Em primeiro lugar, precisamos esclarecer o que é ser escravo da Virgem Maria. Pois, temos uma visão negativa da escravidão e isso pode prejudicar a compreensão do que é a cadeia de consagração. Ser consagrado, ou escravo de Jesus em Maria, significa pertencer ao Filho de Deus e a sua Mãe Santíssima, sem reservas. Pertencemos a Cristo e a sua Mãe como verdadeiras propriedades e nisso a consagração se assemelha à escravidão, pois os escravos também pertenciam aos seus senhores. Entretanto, a relação entre senhor e escravo não é a mesma na consagração, pois esta é uma escravidão de amor. Na escravidão que havia em nosso país, o senhor comprava o escravo por dinheiro e tornava-se seu dono, para lucrar com ele ou usar para o trabalho. No caso de nós cristãos, Jesus Cristo não nos comprou com dinheiro, mas com seu próprio sangue. Na Cruz, o Senhor deu Sua vida livremente, por puro amor, por cada um de nós, por isso pertencemos a Ele. Em resposta, na consagração, nos entregamos livremente como escravos, para amar e servir Aquele que nos amou, que veio ao mundo para servir e dar a vida em resgate de muitos3.

Depois dessa breve explicação sobre a consagração, passamos para a resposta à questão colocada acima. Para ser escravo de Jesus em Maria, em primeiro lugar, é preciso estar em dia com suas obrigações de fiel católico: ser batizado na Igreja Católica; para quem tem idade, ter recebido o Sacramento do Crisma; para quem é casado, ter recebido o Sacramento do Matrimônio.

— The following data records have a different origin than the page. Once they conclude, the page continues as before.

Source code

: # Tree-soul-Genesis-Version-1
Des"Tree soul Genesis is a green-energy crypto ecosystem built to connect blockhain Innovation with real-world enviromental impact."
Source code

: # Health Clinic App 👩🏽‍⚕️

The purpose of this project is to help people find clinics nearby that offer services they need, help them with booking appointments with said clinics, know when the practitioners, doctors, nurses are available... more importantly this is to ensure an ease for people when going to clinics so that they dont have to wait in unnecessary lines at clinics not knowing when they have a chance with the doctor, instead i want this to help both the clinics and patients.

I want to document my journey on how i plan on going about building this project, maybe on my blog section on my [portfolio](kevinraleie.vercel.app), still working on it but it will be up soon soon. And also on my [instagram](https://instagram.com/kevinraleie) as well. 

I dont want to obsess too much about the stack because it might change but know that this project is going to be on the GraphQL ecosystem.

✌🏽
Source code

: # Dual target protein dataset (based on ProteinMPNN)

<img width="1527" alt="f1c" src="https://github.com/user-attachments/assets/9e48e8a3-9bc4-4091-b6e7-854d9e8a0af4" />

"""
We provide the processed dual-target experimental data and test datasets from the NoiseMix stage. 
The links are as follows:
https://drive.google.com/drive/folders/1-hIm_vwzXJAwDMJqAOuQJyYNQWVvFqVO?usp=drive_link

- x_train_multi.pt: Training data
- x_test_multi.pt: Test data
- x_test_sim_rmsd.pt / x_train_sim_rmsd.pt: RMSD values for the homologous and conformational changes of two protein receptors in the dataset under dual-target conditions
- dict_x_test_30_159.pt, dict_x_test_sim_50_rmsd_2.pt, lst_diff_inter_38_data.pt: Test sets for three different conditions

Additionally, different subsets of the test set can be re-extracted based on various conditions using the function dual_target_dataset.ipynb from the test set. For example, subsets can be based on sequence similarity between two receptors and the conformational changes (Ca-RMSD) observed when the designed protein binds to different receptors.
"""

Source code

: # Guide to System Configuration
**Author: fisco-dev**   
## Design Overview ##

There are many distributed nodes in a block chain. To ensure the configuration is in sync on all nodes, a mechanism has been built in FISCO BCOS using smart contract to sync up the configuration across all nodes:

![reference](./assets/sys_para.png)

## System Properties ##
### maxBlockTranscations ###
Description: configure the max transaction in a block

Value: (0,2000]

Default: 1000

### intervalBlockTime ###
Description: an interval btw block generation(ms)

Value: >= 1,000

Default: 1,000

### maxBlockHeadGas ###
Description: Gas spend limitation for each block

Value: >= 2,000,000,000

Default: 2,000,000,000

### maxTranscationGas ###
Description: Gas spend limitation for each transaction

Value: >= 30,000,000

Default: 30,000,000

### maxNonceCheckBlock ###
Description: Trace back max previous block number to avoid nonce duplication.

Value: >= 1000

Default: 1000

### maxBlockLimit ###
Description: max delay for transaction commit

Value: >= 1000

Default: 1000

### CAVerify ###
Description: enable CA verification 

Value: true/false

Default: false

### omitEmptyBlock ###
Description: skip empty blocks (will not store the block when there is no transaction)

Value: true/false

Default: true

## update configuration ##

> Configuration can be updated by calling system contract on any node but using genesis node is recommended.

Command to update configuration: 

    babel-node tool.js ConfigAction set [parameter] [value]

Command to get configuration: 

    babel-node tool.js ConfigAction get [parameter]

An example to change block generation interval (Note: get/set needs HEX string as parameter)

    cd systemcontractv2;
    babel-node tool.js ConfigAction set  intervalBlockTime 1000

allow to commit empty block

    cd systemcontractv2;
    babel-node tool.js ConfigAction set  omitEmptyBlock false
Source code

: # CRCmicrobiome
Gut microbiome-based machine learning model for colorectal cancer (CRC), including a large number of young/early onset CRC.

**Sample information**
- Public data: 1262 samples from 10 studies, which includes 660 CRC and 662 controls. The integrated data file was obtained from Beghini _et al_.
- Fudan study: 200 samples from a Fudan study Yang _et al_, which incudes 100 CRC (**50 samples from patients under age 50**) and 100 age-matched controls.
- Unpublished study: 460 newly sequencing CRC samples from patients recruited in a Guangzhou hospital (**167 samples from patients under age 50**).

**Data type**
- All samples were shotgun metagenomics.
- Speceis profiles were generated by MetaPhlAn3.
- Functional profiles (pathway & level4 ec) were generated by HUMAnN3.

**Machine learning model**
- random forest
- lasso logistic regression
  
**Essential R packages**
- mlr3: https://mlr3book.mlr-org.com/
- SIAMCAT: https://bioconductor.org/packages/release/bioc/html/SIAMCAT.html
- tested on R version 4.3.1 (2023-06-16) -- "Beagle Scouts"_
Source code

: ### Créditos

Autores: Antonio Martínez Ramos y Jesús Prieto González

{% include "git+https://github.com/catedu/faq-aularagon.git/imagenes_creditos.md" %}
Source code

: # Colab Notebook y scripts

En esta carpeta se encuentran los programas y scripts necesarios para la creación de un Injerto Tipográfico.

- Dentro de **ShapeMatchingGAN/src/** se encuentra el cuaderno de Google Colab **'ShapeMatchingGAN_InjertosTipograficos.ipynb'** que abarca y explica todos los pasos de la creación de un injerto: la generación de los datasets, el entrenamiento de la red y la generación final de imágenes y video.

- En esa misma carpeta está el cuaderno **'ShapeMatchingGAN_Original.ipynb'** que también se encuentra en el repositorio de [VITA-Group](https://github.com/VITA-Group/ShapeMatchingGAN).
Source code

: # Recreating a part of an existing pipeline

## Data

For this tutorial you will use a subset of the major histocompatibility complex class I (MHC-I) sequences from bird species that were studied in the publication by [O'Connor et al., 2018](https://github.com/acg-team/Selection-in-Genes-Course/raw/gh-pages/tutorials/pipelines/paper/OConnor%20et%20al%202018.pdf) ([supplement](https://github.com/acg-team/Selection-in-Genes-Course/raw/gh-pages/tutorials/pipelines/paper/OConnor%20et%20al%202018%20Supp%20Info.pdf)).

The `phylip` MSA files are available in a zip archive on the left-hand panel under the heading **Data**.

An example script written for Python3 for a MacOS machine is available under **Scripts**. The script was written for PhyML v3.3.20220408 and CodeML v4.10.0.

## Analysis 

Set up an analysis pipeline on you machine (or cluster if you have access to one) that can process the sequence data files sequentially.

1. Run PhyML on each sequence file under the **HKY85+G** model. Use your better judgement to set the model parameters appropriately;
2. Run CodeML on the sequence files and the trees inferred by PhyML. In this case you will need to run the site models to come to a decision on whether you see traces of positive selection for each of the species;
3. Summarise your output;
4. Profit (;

Além disso, é necessário cumprir os cinco mandamentos da Igreja, ou pelo menos ter a intenção de cumprir estes mandamentos a partir da cadeia de consagração.

Em segundo lugar, é preciso ler o livro “Tratado da Verdadeira Devoção à Santíssima Virgem”, de São Luís Maria Grignion de Montfort. Depois de ler o Livro, o passo seguinte é marcar a data da consagração, de preferência um dia mariano. Com a data marcada, começa-se a preparação para a consagração 30 dias antes (a preparação pode ser de 33 dias, dependendo do esquema de preparação usado). A preparação deve seguir as orientações do próprio Tratado, no qual é indicado como fazer a preparação e quais as orações que devem ser rezadas. Existem também de livros de exercícios espirituais próprios para a preparação para a cadeia de consagração, que podem ser adquiridos na Editora Santuário, na Arca de Maria e em outras livrarias católicas.

Perto do dia da consagração, recomendamos fazer uma boa Confissão, “com a intenção de se darem a Jesus Cristo na qualidade de escravos de amor, pelas mãos de Maria”. No dia marcado, de preferência na celebração da Santa Missa (depois da comunhão ou após a Santa Missa, ou ainda em outro momento indicado pelo Padre), com a fórmula previamente escrita, de próprio punho ou impressa, faz-se o ato de consagração. Depois, assina-se a folha com a fórmula da consagração, juntamente com uma testemunha, se for possível. As pessoas que desejarem, podem pedir para o Padre abençoar a corrente, ou outro objeto de devoção, como o escapulário, a medalha, o anel, a pulseira, o crucifixo, o terço, que será o sinal da consagração a Jesus Cristo e a Santíssima Virgem.